Let ${\displaystyle (X,{\mathcal {T}})}$ be a topological space. A collection ${\displaystyle {\mathcal {B}}}$ of open sets is called a base for the topology ${\displaystyle {\mathcal {T}}}$ if every open set ${\displaystyle U}$ is the union of sets in ${\displaystyle {\mathcal {B}}}$.

Obviously ${\displaystyle {\mathcal {T}}}$ is a base for itself.

In a topological space ${\displaystyle (X,{\mathcal {T}})}$ a collection ${\displaystyle {\mathcal {B}}}$ is a base for ${\displaystyle {\mathcal {T}}}$ if and only if it consists of open sets and for each point ${\displaystyle x\in X}$ and open neighborhood ${\displaystyle U}$ of ${\displaystyle x}$ there is a set ${\displaystyle B\in {\mathcal {B}}}$ such that ${\displaystyle x\in B\subseteq U}$.

Proof:
We need to show that a subset ${\displaystyle U}$ of ${\displaystyle X}$ is open if and only if it is a union of elements in ${\displaystyle B\in {\mathcal {B}}}$. However, the if part is obvious, from the facts that the elements in ${\displaystyle B\in {\mathcal {B}}}$ are open, and that so are arbitrary unions of open sets. Thus, we only have to prove, that any open set ${\displaystyle U}$ indeed is such a union.
Let ${\displaystyle U}$ be any open set. Consider any element ${\displaystyle x\in U}$. By assumption, there is at least one element in ${\displaystyle {\mathcal {B}}}$, which both contains ${\displaystyle x}$ and is a subset of ${\displaystyle U}$. By the axiom of choice, we may simultaneously for each ${\displaystyle x\in U}$ choose such an element ${\displaystyle B_{x}\in {\mathcal {B}}}$. The union of all of them indeed is ${\displaystyle U}$. Thus, any open set can be formed as a union of sets within ${\displaystyle {\mathcal {B}}}$.

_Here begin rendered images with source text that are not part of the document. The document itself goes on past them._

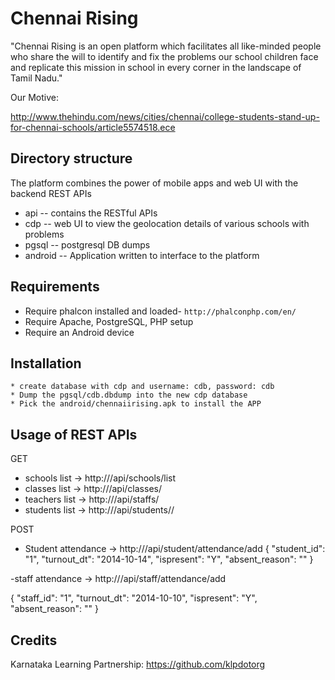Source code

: Chennai Rising
==============

"Chennai Rising is an open platform which facilitates all like-minded people who share the will to identify and fix the problems our school children face and replicate this mission in school in every corner in the landscape of Tamil Nadu."

Our Motive:

http://www.thehindu.com/news/cities/chennai/college-students-stand-up-for-chennai-schools/article5574518.ece

Directory structure
-------------------

The platform combines the power of mobile apps and web UI with the backend REST APIs

* api -- contains the RESTful APIs
* cdp -- web UI to view the geolocation details of various schools with problems
* pgsql -- postgresql DB dumps
* android -- Application written to interface to the platform

Requirements
------------

* Require phalcon installed and loaded- `http://phalconphp.com/en/`
* Require Apache, PostgreSQL, PHP setup
* Require an Android device

Installation
------------

    * create database with cdp and username: cdb, password: cdb
	* Dump the pgsql/cdb.dbdump into the new cdp database
	* Pick the android/chennaiirising.apk to install the APP

Usage of REST APIs
------------------


 GET
  - schools list -> http://<localhost>/api/schools/list
  - classes list -> http://<localhost>/api/classes/<school-id>
  - teachers list -> http://<localhost>/api/staffs/<school-id>
  - students list -> http://<localhost>/api/students/<school-id>/<class-name>
  
 POST
 - Student attendance -> http://<localhost>/api/student/attendance/add
{
    "student_id": "1",
    "turnout_dt": "2014-10-14",
    "ispresent": "Y",
    "absent_reason": ""
}

-staff attendance -> http://<localhost>/api/staff/attendance/add

{
    "staff_id": "1",
    "turnout_dt": "2014-10-10",
    "ispresent": "Y",
    "absent_reason": ""
}

Credits
--------

Karnataka Learning Partnership: https://github.com/klpdotorg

Let ${\displaystyle X}$ be any set and ${\displaystyle {\mathcal {B}}}$ a collection of subsets of ${\displaystyle X}$. There exists a topology ${\displaystyle {\mathcal {T}}}$ on ${\displaystyle X}$ such that ${\displaystyle {\mathcal {B}}}$ is a base for ${\displaystyle {\mathcal {T}}}$ if and only if ${\displaystyle {\mathcal {B}}}$ satisfies the following:

1. If ${\displaystyle x\in X}$, then there exists a ${\displaystyle B\in {\mathcal {B}}}$ such that ${\displaystyle x\in B}$.
2. If ${\displaystyle B_{1},B_{2}\in {\mathcal {B}}}$ and ${\displaystyle x\in B_{1}\cap B_{2}}$, then there is a ${\displaystyle B\in {\mathcal {B}}}$ such that ${\displaystyle x\in B\subseteq B_{1}\cap B_{2}}$.

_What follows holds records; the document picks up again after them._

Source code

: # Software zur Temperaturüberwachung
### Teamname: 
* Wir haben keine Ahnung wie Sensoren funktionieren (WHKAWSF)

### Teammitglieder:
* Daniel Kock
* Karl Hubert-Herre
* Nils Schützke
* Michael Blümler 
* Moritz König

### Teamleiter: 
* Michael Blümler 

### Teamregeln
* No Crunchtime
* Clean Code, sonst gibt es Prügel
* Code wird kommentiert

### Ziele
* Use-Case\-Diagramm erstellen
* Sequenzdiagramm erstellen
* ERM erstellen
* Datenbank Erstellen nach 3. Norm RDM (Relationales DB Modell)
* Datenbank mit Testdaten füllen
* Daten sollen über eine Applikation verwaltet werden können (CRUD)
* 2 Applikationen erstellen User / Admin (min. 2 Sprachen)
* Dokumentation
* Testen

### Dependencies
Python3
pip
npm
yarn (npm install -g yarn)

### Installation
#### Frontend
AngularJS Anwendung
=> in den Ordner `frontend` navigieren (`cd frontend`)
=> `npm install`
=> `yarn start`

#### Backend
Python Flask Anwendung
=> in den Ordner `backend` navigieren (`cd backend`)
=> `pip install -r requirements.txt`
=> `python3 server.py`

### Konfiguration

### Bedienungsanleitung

Remark : Note that the first condition is equivalent to saying that The union of all sets in ${\displaystyle {\mathcal {B}}}$ is ${\displaystyle X}$.

Let ${\displaystyle X}$ be any set and ${\displaystyle {\mathcal {S}}}$ a collection of subsets of ${\displaystyle X}$. Then ${\displaystyle {\mathcal {S}}}$ is a semibase if a base of X can be formed by a finite intersection of elements of ${\displaystyle {\mathcal {S}}}$.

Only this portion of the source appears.